Ed Morrissey
HotAir.com
3/15/2010
And it’s 2,309 pages long. The House Budget Committee has to start its markup today to have any shot at getting it done by the weekend, which means that this version may change over the next few days:
House Democrats hope to complete their work by this weekend, before President Barack Obama begins an overseas trip he delayed for several days to focus on healthcare.
The package released by the committee runs 2,309-pages.
House Democrats have promised the bill would be posted online well before the eventual vote on the package.
The markup by the Budget Committee is the first step toward bringing the measure to the House floor.
The big question will be what the bill contains that makes it ineligible for reconciliation, if anything. Any part not directly germane to budgeting should, according to the rules, have to go through normal Senate debate. Republicans will want to find as many of these as possible to get the parliamentarian to rule against the reconciliation process.
On page 2099, the nationalization of the student-loan industry appears in the bill, as promised. It’s difficult to tell whether that will create more problems for reconciliation by alienating Democrats worried about passing two government takeovers at once, or whether it’s a sweetener to convince some recalcitrant Democrats along who may have otherwise opposed the House changes to the Senate bill. We’ll have to see how that plays this week, but the Democrats will have to deal with the sudden high visibility of the student-loan takeover, which has most flown under the radar thanks to the ObamaCare debate. [Emphasis CAJ]
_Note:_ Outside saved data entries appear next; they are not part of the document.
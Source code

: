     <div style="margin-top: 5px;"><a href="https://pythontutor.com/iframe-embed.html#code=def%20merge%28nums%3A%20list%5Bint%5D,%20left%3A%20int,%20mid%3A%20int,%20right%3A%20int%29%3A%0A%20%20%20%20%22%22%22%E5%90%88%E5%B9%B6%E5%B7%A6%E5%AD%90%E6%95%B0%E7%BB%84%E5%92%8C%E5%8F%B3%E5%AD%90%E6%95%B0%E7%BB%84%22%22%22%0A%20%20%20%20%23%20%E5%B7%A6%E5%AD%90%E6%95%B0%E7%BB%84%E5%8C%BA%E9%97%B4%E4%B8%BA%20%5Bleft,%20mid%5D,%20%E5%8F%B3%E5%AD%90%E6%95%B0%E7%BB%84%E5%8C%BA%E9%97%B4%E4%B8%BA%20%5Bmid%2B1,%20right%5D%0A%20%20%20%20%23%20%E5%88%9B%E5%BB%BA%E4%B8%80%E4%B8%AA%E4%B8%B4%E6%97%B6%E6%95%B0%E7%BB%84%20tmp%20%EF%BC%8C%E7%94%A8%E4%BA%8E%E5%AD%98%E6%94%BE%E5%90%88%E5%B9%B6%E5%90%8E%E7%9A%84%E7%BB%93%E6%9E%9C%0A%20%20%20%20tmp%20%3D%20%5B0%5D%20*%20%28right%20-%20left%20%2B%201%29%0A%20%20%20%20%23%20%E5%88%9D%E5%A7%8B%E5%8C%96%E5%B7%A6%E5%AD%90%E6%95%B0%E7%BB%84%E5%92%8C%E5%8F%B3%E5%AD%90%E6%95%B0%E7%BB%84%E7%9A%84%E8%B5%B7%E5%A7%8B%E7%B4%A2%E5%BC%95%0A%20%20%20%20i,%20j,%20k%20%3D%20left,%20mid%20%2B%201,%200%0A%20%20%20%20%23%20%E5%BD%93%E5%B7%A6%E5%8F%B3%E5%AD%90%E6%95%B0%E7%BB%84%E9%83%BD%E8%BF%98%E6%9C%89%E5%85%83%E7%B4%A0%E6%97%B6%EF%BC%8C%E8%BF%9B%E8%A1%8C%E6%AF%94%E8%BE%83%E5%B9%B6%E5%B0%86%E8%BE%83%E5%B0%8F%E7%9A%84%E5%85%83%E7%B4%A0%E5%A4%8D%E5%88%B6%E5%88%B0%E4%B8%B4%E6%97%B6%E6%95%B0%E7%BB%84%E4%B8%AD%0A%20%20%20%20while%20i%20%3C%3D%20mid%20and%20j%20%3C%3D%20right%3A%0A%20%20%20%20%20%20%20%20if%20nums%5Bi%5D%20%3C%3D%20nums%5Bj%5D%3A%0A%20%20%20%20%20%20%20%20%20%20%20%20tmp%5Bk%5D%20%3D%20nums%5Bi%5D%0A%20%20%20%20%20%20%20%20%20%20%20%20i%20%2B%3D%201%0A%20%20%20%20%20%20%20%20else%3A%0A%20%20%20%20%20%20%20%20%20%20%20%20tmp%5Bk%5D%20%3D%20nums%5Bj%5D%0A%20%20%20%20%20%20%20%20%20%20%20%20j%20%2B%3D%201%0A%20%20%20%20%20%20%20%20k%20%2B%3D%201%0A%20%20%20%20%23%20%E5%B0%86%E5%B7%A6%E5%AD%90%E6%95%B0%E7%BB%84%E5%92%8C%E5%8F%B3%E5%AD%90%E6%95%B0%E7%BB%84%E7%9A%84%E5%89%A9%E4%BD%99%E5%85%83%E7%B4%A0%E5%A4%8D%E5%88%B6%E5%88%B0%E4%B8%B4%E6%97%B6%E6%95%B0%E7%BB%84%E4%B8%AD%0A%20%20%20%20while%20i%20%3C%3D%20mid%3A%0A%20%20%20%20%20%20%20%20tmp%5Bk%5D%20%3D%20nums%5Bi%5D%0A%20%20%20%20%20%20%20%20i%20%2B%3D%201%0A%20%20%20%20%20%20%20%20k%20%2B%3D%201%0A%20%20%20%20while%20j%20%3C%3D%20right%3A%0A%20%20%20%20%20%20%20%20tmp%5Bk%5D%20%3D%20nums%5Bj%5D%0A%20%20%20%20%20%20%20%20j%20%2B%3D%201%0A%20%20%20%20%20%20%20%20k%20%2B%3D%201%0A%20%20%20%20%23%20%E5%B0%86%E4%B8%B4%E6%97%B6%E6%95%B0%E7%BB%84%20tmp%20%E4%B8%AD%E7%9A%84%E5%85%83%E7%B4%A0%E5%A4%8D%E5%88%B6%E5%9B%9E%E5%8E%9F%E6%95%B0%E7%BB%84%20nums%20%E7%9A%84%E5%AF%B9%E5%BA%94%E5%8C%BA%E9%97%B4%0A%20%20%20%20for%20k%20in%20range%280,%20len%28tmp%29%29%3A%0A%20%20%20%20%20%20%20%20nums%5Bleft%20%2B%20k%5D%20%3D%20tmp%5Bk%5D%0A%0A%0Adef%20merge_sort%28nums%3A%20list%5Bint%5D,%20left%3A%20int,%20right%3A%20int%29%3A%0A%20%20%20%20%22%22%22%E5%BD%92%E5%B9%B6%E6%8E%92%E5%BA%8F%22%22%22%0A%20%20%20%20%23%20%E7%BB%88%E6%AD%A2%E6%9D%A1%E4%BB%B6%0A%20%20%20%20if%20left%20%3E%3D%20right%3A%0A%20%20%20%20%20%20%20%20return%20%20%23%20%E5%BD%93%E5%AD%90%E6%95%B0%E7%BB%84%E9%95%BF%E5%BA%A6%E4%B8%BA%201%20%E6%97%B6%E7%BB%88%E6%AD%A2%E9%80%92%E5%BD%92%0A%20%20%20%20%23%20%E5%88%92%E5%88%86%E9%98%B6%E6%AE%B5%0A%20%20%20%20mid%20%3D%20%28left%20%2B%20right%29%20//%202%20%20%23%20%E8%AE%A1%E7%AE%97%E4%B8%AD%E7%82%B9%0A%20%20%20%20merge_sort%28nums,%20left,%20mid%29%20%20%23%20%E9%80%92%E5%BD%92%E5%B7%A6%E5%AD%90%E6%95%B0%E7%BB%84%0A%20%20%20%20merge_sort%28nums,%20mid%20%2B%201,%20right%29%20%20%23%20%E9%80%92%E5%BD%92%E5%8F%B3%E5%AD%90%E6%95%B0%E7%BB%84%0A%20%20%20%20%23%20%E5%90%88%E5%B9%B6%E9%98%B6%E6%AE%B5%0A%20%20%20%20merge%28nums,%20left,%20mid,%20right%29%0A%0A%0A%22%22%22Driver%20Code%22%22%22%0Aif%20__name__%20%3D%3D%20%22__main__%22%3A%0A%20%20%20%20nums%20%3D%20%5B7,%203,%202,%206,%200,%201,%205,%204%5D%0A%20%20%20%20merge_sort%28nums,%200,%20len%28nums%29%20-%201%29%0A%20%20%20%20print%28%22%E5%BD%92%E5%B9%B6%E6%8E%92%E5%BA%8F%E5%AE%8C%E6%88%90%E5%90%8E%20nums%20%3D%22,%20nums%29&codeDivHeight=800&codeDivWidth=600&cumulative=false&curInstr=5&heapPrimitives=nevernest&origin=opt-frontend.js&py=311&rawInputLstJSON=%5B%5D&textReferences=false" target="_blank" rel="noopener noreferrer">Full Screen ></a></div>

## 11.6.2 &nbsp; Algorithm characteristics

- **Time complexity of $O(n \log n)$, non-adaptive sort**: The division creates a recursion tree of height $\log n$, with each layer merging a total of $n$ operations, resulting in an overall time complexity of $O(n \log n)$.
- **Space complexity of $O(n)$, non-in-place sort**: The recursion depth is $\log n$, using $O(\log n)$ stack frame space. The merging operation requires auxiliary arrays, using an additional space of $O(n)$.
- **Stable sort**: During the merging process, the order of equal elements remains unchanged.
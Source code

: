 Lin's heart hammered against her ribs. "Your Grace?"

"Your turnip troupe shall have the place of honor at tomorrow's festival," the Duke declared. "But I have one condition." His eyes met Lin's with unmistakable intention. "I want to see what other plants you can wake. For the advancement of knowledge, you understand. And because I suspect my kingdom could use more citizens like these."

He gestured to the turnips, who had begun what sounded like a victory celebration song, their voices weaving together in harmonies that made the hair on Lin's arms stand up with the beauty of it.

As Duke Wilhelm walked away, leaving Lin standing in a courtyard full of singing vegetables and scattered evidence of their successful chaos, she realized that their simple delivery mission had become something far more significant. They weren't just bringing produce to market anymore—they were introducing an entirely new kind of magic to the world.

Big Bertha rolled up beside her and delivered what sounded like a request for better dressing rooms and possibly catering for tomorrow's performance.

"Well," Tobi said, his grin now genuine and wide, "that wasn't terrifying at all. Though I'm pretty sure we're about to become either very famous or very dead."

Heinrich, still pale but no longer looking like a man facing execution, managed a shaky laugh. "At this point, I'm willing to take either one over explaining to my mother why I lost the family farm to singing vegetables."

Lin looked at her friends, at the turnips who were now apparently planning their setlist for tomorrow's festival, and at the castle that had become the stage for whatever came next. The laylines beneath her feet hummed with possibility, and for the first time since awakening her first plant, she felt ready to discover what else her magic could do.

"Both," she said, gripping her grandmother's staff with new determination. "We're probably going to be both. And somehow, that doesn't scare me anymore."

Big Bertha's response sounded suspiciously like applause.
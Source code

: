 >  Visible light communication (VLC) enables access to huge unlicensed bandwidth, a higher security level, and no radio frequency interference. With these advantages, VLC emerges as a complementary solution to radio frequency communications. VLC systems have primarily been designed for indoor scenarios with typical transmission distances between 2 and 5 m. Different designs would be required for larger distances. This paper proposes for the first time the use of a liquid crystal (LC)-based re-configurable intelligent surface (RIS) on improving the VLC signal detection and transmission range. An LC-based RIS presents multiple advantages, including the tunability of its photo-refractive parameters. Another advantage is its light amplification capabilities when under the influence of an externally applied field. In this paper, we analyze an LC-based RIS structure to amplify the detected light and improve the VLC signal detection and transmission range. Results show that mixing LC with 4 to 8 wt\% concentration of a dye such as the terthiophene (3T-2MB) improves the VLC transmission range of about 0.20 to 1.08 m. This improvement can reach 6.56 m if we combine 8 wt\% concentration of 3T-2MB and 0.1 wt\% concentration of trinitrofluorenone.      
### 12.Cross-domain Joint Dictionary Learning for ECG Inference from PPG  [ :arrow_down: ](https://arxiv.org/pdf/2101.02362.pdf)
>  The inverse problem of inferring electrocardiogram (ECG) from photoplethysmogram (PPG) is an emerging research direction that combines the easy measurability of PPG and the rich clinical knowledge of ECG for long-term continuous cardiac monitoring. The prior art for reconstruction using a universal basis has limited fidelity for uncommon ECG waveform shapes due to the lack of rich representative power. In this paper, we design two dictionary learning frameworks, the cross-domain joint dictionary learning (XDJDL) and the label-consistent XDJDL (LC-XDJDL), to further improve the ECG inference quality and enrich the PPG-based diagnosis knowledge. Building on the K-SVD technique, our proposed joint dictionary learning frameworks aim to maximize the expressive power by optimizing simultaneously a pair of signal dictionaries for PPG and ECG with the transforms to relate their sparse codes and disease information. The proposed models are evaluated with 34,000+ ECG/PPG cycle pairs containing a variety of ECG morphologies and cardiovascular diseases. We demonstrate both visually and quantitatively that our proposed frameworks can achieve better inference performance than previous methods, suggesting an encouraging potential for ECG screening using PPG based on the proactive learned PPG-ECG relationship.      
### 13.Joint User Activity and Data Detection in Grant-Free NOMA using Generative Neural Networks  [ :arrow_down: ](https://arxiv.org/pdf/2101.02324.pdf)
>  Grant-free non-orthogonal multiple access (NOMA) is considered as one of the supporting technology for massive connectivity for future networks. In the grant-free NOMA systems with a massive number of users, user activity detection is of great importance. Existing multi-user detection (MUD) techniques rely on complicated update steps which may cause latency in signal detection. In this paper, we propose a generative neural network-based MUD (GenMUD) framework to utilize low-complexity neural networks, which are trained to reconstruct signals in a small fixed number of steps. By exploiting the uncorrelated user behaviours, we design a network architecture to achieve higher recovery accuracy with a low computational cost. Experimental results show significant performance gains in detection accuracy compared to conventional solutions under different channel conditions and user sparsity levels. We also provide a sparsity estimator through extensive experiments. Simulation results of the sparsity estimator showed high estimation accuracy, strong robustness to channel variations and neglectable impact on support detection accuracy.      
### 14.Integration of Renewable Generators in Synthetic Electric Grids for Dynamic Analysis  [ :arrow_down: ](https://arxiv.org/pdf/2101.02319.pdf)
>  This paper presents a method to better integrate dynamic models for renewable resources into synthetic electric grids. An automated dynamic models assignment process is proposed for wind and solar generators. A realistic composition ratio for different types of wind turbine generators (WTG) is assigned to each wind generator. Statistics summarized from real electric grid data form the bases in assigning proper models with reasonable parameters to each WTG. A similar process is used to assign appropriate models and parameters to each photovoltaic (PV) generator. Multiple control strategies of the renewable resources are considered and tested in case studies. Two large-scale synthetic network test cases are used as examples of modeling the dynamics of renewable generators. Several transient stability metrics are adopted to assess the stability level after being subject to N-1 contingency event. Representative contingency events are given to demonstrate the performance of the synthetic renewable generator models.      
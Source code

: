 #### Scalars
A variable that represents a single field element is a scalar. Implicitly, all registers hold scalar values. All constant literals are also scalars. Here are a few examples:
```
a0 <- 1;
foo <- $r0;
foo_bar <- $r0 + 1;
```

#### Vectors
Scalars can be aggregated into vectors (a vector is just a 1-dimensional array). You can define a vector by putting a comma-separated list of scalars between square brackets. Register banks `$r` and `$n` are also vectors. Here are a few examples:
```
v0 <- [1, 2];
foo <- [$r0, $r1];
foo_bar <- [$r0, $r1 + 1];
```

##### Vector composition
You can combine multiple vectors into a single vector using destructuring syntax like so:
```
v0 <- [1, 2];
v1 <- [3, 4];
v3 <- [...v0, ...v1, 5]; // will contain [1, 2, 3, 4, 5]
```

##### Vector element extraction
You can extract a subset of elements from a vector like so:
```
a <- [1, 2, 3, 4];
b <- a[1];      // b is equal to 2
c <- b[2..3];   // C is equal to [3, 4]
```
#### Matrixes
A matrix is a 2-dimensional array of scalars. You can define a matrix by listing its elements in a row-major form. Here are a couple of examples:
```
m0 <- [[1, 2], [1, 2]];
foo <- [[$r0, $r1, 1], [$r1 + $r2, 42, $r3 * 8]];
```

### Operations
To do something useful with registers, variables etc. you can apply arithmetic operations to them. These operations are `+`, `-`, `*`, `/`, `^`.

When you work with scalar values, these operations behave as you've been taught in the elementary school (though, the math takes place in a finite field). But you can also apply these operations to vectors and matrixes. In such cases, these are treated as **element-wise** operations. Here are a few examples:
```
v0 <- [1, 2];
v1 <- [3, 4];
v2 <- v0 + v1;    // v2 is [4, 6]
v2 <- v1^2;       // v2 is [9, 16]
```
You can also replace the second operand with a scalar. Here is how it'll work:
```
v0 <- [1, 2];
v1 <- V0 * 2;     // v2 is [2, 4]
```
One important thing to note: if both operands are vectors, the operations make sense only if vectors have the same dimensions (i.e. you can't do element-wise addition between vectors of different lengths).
We need an “Army of Davids”, as Glenn Reynolds once wrote, to go through the bill and find the worst aspects of it. Drop me an e-mail with the pertinent citations, and I’ll post them either in updates to this entry or in new posts later…
…Update II: According to Heritage and Philip Klein, this is a shell bill, not the actual proposed reconciliation bill. It’s a copy of the version from last autumn. Later this week, the House will gut this version and replace it with their new ObamaCare fixes. However, the student loan nationalization will remain in the bill, so it’s not entirely old hat.